* _EXERCISE OBJECTIVE_
Reproduce the entries below exactly, but leave the pictures out.

++++ DATA LISTING ++++

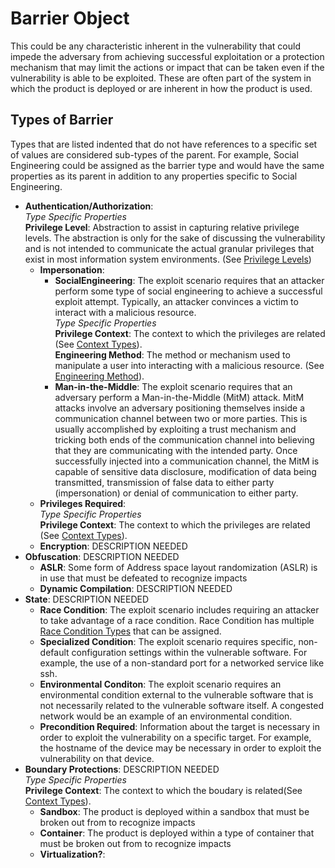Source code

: # Barrier Object

This could be any characteristic inherent in the vulnerability that could impede the adversary from achieving successful exploitation or a protection mechanism that may limit the actions or impact that can be taken even if the vulnerability is able to be exploited. These are often part of the system in which the product is deployed or are inherent in how the product is used.

## Types of Barrier
Types that are listed indented that do not have references to a specific set of values are considered sub-types of the parent. For example, Social Engineering could be assigned as the barrier type and would have the same properties as its parent in addition to any properties specific to Social Engineering. 
	
  - **Authentication/Authorization**:<br />
     *Type Specific Properties* <br />
     **Privilege Level**: Abstraction to assist in capturing relative privilege levels. The abstraction is only for the sake of discussing the vulnerability and is not intended to communicate the actual granular privileges that exist in most information system environments. (See [Privilege Levels](../values/privilege-level-type.md))
    - **Impersonation**:
	  - **SocialEngineering**: The exploit scenario requires that an attacker perform some type of social engineering to achieve a successful exploit attempt. Typically, an attacker convinces a victim to interact with a malicious resource.<br />
	  *Type Specific Properties* <br />
	  **Privilege Context**: The context to which the privileges are related (See [Context Types](../values/context-type.md)).<br />
	  **Engineering Method**: The method or mechanism used to manipulate a user into interacting with a malicious resource. (See [Engineering Method](../values/engineering-method-type.md)).
	  - **Man-in-the-Middle**:  The exploit scenario requires that an adversary perform a Man-in-the-Middle (MitM) attack. MitM attacks involve an adversary positioning themselves inside a communication channel between two or more parties. This is usually accomplished by exploiting a trust mechanism and tricking both ends of the communication channel into believing that they are communicating with the intended party. Once successfully injected into a communication channel, the MitM is capable of sensitive data disclosure, modification of data being transmitted, transmission of false data to either party (impersonation) or denial of communication to either party.
	- **Privileges Required**: <br />
	*Type Specific Properties* <br />
	**Privilege Context**: The context to which the privileges are related (See [Context Types](../values/context-type.md)).
	- **Encryption**: DESCRIPTION NEEDED
  - **Obfuscation**: DESCRIPTION NEEDED
    - **ASLR**: Some form of Address space layout randomization (ASLR) is in use that must be defeated to recognize impacts
    - **Dynamic Compilation**:  DESCRIPTION NEEDED
  - **State**:  DESCRIPTION NEEDED
    - **Race Condition**:  The exploit scenario includes requiring an attacker to take advantage of a race condition. Race Condition has multiple [Race Condition Types](../values/race-condition-type.md) that can be assigned. 
    - **Specialized Condition**:  The exploit scenario requires specific, non-default configuration settings within the vulnerable software. For example, the use of a non-standard port for a networked service like ssh.
    - **Environmental Conditon**:  The exploit scenario requires an environmental condition external to the vulnerable software that is not necessarily related to the vulnerable software itself. A congested network would be an example of an environmental condition.
    - **Precondition Required**:  Information about the target is necessary in order to exploit the vulnerability on a specific target. For example, the hostname of the device may be necessary in order to exploit the vulnerability on that device.
  - **Boundary Protections**:  DESCRIPTION NEEDED<br />
  *Type Specific Properties* <br />
  **Privilege Context**: The context to which the boudary is related(See [Context Types](../values/context-type.md)).
    - **Sandbox**:  The product is deployed within a sandbox that must be broken out from to recognize impacts
    - **Container**:  The product is deployed within a type of container that must be broken out from to recognize impacts
    - **Virtualization?**:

++++

* _EXERCISE OUTPUT_
Source code

: # Barrier Object

This could be any characteristic inherent in the vulnerability that could impede the adversary from achieving successful exploitation or a protection mechanism that may limit the actions or impact that can be taken even if the vulnerability is able to be exploited. These are often part of the system in which the product is deployed or are inherent in how the product is used.

## Types of Barrier
Types that are listed indented that do not have references to a specific set of values are considered sub-types of the parent. For example, Social Engineering could be assigned as the barrier type and would have the same properties as its parent in addition to any properties specific to Social Engineering. 
	
  - **Authentication/Authorization**:<br />
     *Type Specific Properties* <br />
     **Privilege Level**: Abstraction to assist in capturing relative privilege levels. The abstraction is only for the sake of discussing the vulnerability and is not intended to communicate the actual granular privileges that exist in most information system environments. (See [Privilege Levels](../values/privilege-level-type.md))
    - **Impersonation**:
	  - **SocialEngineering**: The exploit scenario requires that an attacker perform some type of social engineering to achieve a successful exploit attempt. Typically, an attacker convinces a victim to interact with a malicious resource.<br />
	  *Type Specific Properties* <br />
	  **Privilege Context**: The context to which the privileges are related (See [Context Types](../values/context-type.md)).<br />
	  **Engineering Method**: The method or mechanism used to manipulate a user into interacting with a malicious resource. (See [Engineering Method](../values/engineering-method-type.md)).
	  - **Man-in-the-Middle**:  The exploit scenario requires that an adversary perform a Man-in-the-Middle (MitM) attack. MitM attacks involve an adversary positioning themselves inside a communication channel between two or more parties. This is usually accomplished by exploiting a trust mechanism and tricking both ends of the communication channel into believing that they are communicating with the intended party. Once successfully injected into a communication channel, the MitM is capable of sensitive data disclosure, modification of data being transmitted, transmission of false data to either party (impersonation) or denial of communication to either party.
	- **Privileges Required**: <br />
	*Type Specific Properties* <br />
	**Privilege Context**: The context to which the privileges are related (See [Context Types](../values/context-type.md)).
	- **Encryption**: DESCRIPTION NEEDED
  - **Obfuscation**: DESCRIPTION NEEDED
    - **ASLR**: Some form of Address space layout randomization (ASLR) is in use that must be defeated to recognize impacts
    - **Dynamic Compilation**:  DESCRIPTION NEEDED
  - **State**:  DESCRIPTION NEEDED
    - **Race Condition**:  The exploit scenario includes requiring an attacker to take advantage of a race condition. Race Condition has multiple [Race Condition Types](../values/race-condition-type.md) that can be assigned. 
    - **Specialized Condition**:  The exploit scenario requires specific, non-default configuration settings within the vulnerable software. For example, the use of a non-standard port for a networked service like ssh.
    - **Environmental Conditon**:  The exploit scenario requires an environmental condition external to the vulnerable software that is not necessarily related to the vulnerable software itself. A congested network would be an example of an environmental condition.
    - **Precondition Required**:  Information about the target is necessary in order to exploit the vulnerability on a specific target. For example, the hostname of the device may be necessary in order to exploit the vulnerability on that device.
  - **Boundary Protections**:  DESCRIPTION NEEDED<br />
  *Type Specific Properties* <br />
  **Privilege Context**: The context to which the boudary is related(See [Context Types](../values/context-type.md)).
    - **Sandbox**:  The product is deployed within a sandbox that must be broken out from to recognize impacts
    - **Container**:  The product is deployed within a type of container that must be broken out from to recognize impacts
    - **Virtualization?**:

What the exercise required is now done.